Task to carry out
Working from the records below, repeat exactly the lines starting at the line that contains "客观分析与面对公司维生素系列产品及PVB产品的市场环境及未来形势，充分发挥在维" and ending at the line that contains "足公司未来经营发展需要，构建优秀的管理团队。", inclusive.

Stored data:

== Segment start ==

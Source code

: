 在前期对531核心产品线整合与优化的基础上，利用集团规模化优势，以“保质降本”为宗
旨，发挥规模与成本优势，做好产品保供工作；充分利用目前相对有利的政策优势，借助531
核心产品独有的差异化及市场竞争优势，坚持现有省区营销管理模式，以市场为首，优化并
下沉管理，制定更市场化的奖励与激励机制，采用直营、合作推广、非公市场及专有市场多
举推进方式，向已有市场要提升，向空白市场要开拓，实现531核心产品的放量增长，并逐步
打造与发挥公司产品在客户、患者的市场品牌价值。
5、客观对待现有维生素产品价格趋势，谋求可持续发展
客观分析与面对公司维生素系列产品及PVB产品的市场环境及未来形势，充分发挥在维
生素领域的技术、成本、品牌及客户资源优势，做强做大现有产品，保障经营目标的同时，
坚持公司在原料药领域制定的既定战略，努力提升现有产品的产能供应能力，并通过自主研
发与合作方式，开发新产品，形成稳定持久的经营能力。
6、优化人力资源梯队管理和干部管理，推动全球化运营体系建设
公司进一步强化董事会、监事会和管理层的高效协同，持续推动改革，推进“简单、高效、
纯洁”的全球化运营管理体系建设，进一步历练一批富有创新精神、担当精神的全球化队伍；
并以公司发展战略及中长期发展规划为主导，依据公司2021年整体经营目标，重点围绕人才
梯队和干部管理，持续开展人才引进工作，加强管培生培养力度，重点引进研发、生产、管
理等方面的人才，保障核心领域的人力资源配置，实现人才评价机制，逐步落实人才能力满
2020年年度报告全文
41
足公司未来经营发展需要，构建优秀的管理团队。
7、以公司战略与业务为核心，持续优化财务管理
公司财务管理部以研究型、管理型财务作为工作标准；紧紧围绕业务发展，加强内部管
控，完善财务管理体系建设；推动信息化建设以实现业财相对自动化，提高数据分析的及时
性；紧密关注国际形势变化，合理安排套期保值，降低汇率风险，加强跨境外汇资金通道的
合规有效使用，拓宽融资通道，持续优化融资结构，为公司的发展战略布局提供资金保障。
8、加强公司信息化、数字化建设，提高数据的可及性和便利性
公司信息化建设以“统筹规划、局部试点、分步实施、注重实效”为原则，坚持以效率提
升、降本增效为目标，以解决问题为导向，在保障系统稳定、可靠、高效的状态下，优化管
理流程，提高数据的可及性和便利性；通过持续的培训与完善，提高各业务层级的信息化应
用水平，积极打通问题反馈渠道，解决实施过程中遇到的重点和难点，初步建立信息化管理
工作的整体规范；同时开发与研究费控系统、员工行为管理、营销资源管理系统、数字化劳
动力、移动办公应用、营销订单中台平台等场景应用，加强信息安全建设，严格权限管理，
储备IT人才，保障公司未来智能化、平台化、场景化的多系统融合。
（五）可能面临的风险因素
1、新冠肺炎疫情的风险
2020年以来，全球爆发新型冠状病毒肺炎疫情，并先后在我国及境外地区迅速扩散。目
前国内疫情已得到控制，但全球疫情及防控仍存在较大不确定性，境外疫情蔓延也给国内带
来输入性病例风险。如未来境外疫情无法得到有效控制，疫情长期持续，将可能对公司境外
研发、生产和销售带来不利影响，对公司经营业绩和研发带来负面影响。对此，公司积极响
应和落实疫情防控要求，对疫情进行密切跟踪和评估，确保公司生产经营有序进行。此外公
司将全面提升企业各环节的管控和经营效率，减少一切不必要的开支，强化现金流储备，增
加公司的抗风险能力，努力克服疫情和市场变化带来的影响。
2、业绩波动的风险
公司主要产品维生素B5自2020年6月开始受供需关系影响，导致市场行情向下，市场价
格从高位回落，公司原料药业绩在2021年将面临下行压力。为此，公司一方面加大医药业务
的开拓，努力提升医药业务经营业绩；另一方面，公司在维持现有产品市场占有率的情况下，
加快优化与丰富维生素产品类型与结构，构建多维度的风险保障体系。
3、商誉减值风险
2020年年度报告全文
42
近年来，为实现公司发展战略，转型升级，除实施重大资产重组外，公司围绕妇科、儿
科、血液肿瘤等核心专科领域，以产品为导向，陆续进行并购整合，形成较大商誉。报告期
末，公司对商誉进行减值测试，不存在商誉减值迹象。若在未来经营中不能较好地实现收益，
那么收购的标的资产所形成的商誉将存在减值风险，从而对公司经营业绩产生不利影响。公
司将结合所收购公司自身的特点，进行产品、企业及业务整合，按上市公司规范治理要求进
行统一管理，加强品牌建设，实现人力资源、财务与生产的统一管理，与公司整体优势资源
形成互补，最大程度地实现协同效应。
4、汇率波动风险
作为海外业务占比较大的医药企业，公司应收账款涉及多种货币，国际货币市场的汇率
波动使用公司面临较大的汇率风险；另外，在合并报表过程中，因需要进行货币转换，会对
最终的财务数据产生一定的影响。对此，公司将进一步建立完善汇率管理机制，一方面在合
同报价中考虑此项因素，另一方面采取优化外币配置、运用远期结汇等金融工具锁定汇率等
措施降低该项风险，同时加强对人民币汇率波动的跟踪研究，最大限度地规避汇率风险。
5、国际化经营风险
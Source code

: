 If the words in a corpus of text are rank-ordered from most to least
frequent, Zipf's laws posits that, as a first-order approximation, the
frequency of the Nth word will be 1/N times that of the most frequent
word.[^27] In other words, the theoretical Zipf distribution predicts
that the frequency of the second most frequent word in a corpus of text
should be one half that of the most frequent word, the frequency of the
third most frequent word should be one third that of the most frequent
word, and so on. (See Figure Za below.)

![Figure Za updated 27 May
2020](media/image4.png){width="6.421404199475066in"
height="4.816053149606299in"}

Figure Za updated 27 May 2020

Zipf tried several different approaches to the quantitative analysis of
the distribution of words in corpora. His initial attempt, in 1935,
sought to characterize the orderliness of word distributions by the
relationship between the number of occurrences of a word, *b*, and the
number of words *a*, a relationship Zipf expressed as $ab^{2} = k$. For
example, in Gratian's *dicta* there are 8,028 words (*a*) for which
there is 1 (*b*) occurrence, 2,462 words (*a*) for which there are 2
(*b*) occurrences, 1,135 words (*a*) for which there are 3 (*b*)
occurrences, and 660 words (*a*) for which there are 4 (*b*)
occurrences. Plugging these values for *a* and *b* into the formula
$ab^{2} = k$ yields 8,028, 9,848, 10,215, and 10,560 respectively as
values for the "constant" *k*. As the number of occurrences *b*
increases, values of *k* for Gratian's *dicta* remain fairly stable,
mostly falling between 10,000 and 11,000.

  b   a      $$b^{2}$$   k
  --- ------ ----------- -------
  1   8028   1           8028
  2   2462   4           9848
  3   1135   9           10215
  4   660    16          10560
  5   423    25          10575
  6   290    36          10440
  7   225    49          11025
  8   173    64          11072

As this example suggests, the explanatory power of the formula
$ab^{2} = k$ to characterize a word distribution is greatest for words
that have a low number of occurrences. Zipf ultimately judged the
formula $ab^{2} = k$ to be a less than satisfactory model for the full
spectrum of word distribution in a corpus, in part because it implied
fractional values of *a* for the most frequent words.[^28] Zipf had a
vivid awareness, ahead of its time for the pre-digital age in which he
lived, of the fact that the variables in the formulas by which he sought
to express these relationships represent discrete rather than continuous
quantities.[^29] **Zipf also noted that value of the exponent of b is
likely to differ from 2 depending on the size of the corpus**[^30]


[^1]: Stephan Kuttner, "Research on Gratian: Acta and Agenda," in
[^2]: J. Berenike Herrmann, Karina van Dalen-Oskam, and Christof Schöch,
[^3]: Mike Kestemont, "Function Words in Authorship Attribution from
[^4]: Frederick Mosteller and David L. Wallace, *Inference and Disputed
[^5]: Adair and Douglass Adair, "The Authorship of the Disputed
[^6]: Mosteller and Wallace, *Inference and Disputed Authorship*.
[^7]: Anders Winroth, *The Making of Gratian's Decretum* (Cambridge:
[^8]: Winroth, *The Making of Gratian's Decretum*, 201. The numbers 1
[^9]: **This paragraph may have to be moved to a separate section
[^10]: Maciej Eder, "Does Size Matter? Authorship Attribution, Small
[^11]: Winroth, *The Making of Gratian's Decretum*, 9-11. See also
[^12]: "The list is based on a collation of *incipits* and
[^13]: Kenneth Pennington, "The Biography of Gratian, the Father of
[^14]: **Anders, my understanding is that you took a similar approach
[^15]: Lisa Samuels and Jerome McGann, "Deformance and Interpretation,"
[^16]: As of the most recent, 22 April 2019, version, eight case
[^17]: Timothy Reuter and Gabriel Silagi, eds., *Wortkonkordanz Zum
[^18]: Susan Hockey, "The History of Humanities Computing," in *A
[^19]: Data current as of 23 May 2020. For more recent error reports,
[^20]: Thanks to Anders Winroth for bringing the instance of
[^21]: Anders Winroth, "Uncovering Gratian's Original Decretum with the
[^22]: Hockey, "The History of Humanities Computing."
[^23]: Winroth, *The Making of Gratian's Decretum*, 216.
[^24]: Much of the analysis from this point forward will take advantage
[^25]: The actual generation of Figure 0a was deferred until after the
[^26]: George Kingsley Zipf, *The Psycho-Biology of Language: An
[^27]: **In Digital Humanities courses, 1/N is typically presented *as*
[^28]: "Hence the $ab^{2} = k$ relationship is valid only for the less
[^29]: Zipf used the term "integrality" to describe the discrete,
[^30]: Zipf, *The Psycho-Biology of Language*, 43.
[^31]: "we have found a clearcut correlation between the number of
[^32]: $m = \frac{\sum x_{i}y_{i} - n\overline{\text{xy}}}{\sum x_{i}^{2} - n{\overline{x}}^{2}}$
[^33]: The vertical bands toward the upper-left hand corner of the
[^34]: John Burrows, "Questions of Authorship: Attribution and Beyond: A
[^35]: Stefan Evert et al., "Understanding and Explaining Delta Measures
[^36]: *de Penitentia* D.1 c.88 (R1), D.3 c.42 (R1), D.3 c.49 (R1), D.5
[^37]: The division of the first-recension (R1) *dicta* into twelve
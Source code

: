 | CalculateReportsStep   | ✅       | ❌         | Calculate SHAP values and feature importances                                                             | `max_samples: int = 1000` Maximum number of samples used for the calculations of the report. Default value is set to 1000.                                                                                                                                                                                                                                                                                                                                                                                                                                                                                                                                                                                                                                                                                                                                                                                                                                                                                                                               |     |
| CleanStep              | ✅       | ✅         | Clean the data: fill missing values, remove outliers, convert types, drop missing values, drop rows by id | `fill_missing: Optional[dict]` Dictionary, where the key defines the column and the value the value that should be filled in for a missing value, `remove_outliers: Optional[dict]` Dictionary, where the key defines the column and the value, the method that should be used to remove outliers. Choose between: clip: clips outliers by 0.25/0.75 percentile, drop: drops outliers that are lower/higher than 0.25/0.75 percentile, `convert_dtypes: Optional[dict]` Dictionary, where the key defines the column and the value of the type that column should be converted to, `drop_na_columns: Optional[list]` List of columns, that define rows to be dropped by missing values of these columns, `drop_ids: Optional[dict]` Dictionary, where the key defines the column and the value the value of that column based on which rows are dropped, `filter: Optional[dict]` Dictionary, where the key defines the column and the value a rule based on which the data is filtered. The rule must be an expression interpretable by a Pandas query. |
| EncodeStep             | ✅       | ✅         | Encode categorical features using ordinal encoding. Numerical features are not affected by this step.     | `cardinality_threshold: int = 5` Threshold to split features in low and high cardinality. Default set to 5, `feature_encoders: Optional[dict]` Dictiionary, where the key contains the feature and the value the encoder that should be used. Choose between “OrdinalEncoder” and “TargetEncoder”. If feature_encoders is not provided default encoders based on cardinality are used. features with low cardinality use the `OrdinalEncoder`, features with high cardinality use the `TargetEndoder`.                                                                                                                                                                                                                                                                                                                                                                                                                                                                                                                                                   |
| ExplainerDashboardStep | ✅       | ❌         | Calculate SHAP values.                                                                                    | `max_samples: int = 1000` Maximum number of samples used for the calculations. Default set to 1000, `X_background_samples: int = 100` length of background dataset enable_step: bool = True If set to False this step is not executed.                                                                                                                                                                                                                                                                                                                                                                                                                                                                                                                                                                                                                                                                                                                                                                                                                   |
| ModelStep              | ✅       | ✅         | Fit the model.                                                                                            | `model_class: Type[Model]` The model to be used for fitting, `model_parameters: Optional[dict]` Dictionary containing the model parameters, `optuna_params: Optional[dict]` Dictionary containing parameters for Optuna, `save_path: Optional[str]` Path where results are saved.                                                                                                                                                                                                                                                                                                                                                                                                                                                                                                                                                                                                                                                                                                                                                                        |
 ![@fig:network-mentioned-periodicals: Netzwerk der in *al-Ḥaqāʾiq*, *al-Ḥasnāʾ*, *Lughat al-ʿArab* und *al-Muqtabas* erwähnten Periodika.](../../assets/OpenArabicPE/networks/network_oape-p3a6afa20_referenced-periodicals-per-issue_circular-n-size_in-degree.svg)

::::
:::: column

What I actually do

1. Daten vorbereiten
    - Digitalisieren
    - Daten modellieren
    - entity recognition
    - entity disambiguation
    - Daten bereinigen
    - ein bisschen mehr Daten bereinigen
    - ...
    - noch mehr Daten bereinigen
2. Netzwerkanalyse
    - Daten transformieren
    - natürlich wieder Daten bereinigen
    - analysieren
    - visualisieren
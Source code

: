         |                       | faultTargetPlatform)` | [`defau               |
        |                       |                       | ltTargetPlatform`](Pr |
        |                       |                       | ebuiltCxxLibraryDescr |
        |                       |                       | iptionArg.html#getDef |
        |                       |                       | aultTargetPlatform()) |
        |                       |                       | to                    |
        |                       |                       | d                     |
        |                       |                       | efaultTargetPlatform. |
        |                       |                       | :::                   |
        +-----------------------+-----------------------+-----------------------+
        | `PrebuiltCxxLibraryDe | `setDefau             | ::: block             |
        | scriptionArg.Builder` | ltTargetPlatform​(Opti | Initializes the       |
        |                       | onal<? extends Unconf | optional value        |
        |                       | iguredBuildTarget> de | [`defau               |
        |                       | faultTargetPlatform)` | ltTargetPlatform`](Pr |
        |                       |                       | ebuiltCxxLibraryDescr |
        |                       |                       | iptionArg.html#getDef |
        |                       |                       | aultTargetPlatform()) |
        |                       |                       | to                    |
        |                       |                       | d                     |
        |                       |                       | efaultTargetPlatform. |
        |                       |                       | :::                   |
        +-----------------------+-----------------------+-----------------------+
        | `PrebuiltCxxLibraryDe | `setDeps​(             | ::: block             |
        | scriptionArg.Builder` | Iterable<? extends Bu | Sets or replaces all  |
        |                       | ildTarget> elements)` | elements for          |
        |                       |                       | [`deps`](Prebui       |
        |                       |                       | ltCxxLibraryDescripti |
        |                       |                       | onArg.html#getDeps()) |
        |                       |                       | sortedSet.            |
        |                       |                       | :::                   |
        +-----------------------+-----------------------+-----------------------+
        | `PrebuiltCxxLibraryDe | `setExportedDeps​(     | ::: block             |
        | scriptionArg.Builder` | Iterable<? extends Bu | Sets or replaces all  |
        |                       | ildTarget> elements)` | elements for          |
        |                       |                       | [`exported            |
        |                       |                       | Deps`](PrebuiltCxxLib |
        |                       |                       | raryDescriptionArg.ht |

== Segment end ==

Exercise result
客观分析与面对公司维生素系列产品及PVB产品的市场环境及未来形势，充分发挥在维
生素领域的技术、成本、品牌及客户资源优势，做强做大现有产品，保障经营目标的同时，
坚持公司在原料药领域制定的既定战略，努力提升现有产品的产能供应能力，并通过自主研
发与合作方式，开发新产品，形成稳定持久的经营能力。
6、优化人力资源梯队管理和干部管理，推动全球化运营体系建设
公司进一步强化董事会、监事会和管理层的高效协同，持续推动改革，推进“简单、高效、
纯洁”的全球化运营管理体系建设，进一步历练一批富有创新精神、担当精神的全球化队伍；
并以公司发展战略及中长期发展规划为主导，依据公司2021年整体经营目标，重点围绕人才
梯队和干部管理，持续开展人才引进工作，加强管培生培养力度，重点引进研发、生产、管
理等方面的人才，保障核心领域的人力资源配置，实现人才评价机制，逐步落实人才能力满
2020年年度报告全文
41
足公司未来经营发展需要，构建优秀的管理团队。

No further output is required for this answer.